(Extracted data entries)
- - - - - - -

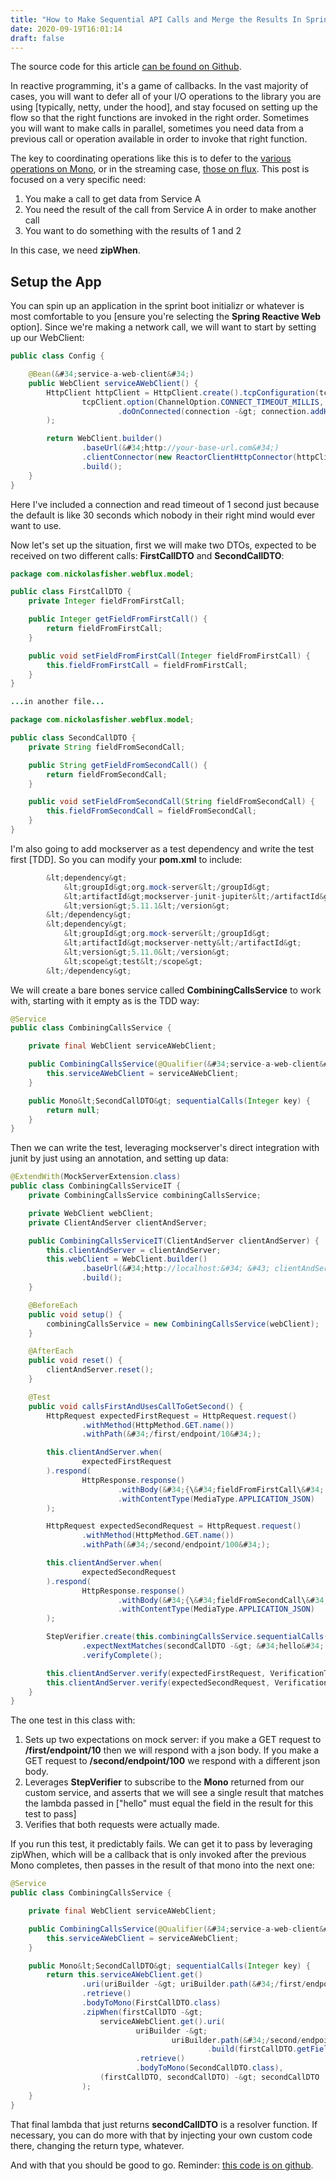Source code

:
 ```yaml
---
title: "How to Make Sequential API Calls and Merge the Results In Spring Boot Webflux"
date: 2020-09-19T16:01:14
draft: false
---
```


The source code for this article [can be found on Github](https://github.com/nfisher23/reactive-programming-webflux/tree/master/api-calls-and-resilience).

In reactive programming, it&#39;s a game of callbacks. In the vast majority of cases, you will want to defer all of your I/O operations to the library you are using \[typically, netty, under the hood\], and stay focused on setting up the flow so that the right functions are invoked in the right order. Sometimes you will want to make calls in parallel, sometimes you need data from a previous call or operation available in order to invoke that right function.

The key to coordinating operations like this is to defer to the [various operations on Mono](https://projectreactor.io/docs/core/release/api/reactor/core/publisher/Mono.html), or in the streaming case, [those on flux](https://projectreactor.io/docs/core/release/api/reactor/core/publisher/Flux.html). This post is focused on a very specific need:

1. You make a call to get data from Service A
2. You need the result of the call from Service A in order to make another call
3. You want to do something with the results of 1 and 2

In this case, we need **zipWhen**.

## Setup the App

You can spin up an application in the sprint boot initializr or whatever is most comfortable to you \[ensure you&#39;re selecting the **Spring Reactive Web** option\]. Since we&#39;re making a network call, we will want to start by setting up our WebClient:

```java
public class Config {

    @Bean(&#34;service-a-web-client&#34;)
    public WebClient serviceAWebClient() {
        HttpClient httpClient = HttpClient.create().tcpConfiguration(tcpClient -&gt;
                tcpClient.option(ChannelOption.CONNECT_TIMEOUT_MILLIS, 1000)
                        .doOnConnected(connection -&gt; connection.addHandlerLast(new ReadTimeoutHandler(1000, TimeUnit.MILLISECONDS)))
        );

        return WebClient.builder()
                .baseUrl(&#34;http://your-base-url.com&#34;)
                .clientConnector(new ReactorClientHttpConnector(httpClient))
                .build();
    }
}

```

Here I&#39;ve included a connection and read timeout of 1 second just because the default is like 30 seconds which nobody in their right mind would ever want to use.

Now let&#39;s set up the situation, first we will make two DTOs, expected to be received on two different calls: **FirstCallDTO** and **SecondCallDTO**:

```java
package com.nickolasfisher.webflux.model;

public class FirstCallDTO {
    private Integer fieldFromFirstCall;

    public Integer getFieldFromFirstCall() {
        return fieldFromFirstCall;
    }

    public void setFieldFromFirstCall(Integer fieldFromFirstCall) {
        this.fieldFromFirstCall = fieldFromFirstCall;
    }
}

...in another file...

package com.nickolasfisher.webflux.model;

public class SecondCallDTO {
    private String fieldFromSecondCall;

    public String getFieldFromSecondCall() {
        return fieldFromSecondCall;
    }

    public void setFieldFromSecondCall(String fieldFromSecondCall) {
        this.fieldFromSecondCall = fieldFromSecondCall;
    }
}

```

I&#39;m also going to add mockserver as a test dependency and write the test first \[TDD\]. So you can modify your **pom.xml** to include:

```java
        &lt;dependency&gt;
            &lt;groupId&gt;org.mock-server&lt;/groupId&gt;
            &lt;artifactId&gt;mockserver-junit-jupiter&lt;/artifactId&gt;
            &lt;version&gt;5.11.1&lt;/version&gt;
        &lt;/dependency&gt;
        &lt;dependency&gt;
            &lt;groupId&gt;org.mock-server&lt;/groupId&gt;
            &lt;artifactId&gt;mockserver-netty&lt;/artifactId&gt;
            &lt;version&gt;5.11.0&lt;/version&gt;
            &lt;scope&gt;test&lt;/scope&gt;
        &lt;/dependency&gt;

```

We will create a bare bones service called **CombiningCallsService** to work with, starting with it empty as is the TDD way:

```java
@Service
public class CombiningCallsService {

    private final WebClient serviceAWebClient;

    public CombiningCallsService(@Qualifier(&#34;service-a-web-client&#34;) WebClient serviceAWebClient) {
        this.serviceAWebClient = serviceAWebClient;
    }

    public Mono&lt;SecondCallDTO&gt; sequentialCalls(Integer key) {
        return null;
    }
}

```

Then we can write the test, leveraging mockserver&#39;s direct integration with junit by just using an annotation, and setting up data:

```java
@ExtendWith(MockServerExtension.class)
public class CombiningCallsServiceIT {
    private CombiningCallsService combiningCallsService;

    private WebClient webClient;
    private ClientAndServer clientAndServer;

    public CombiningCallsServiceIT(ClientAndServer clientAndServer) {
        this.clientAndServer = clientAndServer;
        this.webClient = WebClient.builder()
                .baseUrl(&#34;http://localhost:&#34; &#43; clientAndServer.getPort())
                .build();
    }

    @BeforeEach
    public void setup() {
        combiningCallsService = new CombiningCallsService(webClient);
    }

    @AfterEach
    public void reset() {
        clientAndServer.reset();
    }

    @Test
    public void callsFirstAndUsesCallToGetSecond() {
        HttpRequest expectedFirstRequest = HttpRequest.request()
                .withMethod(HttpMethod.GET.name())
                .withPath(&#34;/first/endpoint/10&#34;);

        this.clientAndServer.when(
                expectedFirstRequest
        ).respond(
                HttpResponse.response()
                        .withBody(&#34;{\&#34;fieldFromFirstCall\&#34;: 100}&#34;)
                        .withContentType(MediaType.APPLICATION_JSON)
        );

        HttpRequest expectedSecondRequest = HttpRequest.request()
                .withMethod(HttpMethod.GET.name())
                .withPath(&#34;/second/endpoint/100&#34;);

        this.clientAndServer.when(
                expectedSecondRequest
        ).respond(
                HttpResponse.response()
                        .withBody(&#34;{\&#34;fieldFromSecondCall\&#34;: \&#34;hello\&#34;}&#34;)
                        .withContentType(MediaType.APPLICATION_JSON)
        );

        StepVerifier.create(this.combiningCallsService.sequentialCalls(10))
                .expectNextMatches(secondCallDTO -&gt; &#34;hello&#34;.equals(secondCallDTO.getFieldFromSecondCall()))
                .verifyComplete();

        this.clientAndServer.verify(expectedFirstRequest, VerificationTimes.once());
        this.clientAndServer.verify(expectedSecondRequest, VerificationTimes.once());
    }
}

```

The one test in this class with:

1. Sets up two expectations on mock server: if you make a GET request to **/first/endpoint/10** then we will respond with a json body. If you make a GET request to **/second/endpoint/100** we respond with a different json body.
2. Leverages **StepVerifier** to subscribe to the **Mono** returned from our custom service, and asserts that we will see a single result that matches the lambda passed in \[&#34;hello&#34; must equal the field in the result for this test to pass\]
3. Verifies that both requests were actually made.


If you run this test, it predictably fails. We can get it to pass by leveraging zipWhen, which will be a callback that is only invoked after the previous Mono completes, then passes in the result of that mono into the next one:

```java
@Service
public class CombiningCallsService {

    private final WebClient serviceAWebClient;

    public CombiningCallsService(@Qualifier(&#34;service-a-web-client&#34;) WebClient serviceAWebClient) {
        this.serviceAWebClient = serviceAWebClient;
    }

    public Mono&lt;SecondCallDTO&gt; sequentialCalls(Integer key) {
        return this.serviceAWebClient.get()
                .uri(uriBuilder -&gt; uriBuilder.path(&#34;/first/endpoint/{param}&#34;).build(key))
                .retrieve()
                .bodyToMono(FirstCallDTO.class)
                .zipWhen(firstCallDTO -&gt;
                    serviceAWebClient.get().uri(
                            uriBuilder -&gt;
                                    uriBuilder.path(&#34;/second/endpoint/{param}&#34;)
                                            .build(firstCallDTO.getFieldFromFirstCall()))
                            .retrieve()
                            .bodyToMono(SecondCallDTO.class),
                    (firstCallDTO, secondCallDTO) -&gt; secondCallDTO
                );
    }
}

```

That final lambda that just returns **secondCallDTO** is a resolver function. If necessary, you can do more with that by injecting your own custom code there, changing the return type, whatever.

And with that you should be good to go. Reminder: [this code is on github](https://github.com/nfisher23/reactive-programming-webflux/tree/master/api-calls-and-resilience).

- - - - - - -

→ Work order
For each line above that contains the word "version", make a copy.

→ Your response
            &lt;version&gt;5.11.1&lt;/version&gt;
            &lt;version&gt;5.11.0&lt;/version&gt;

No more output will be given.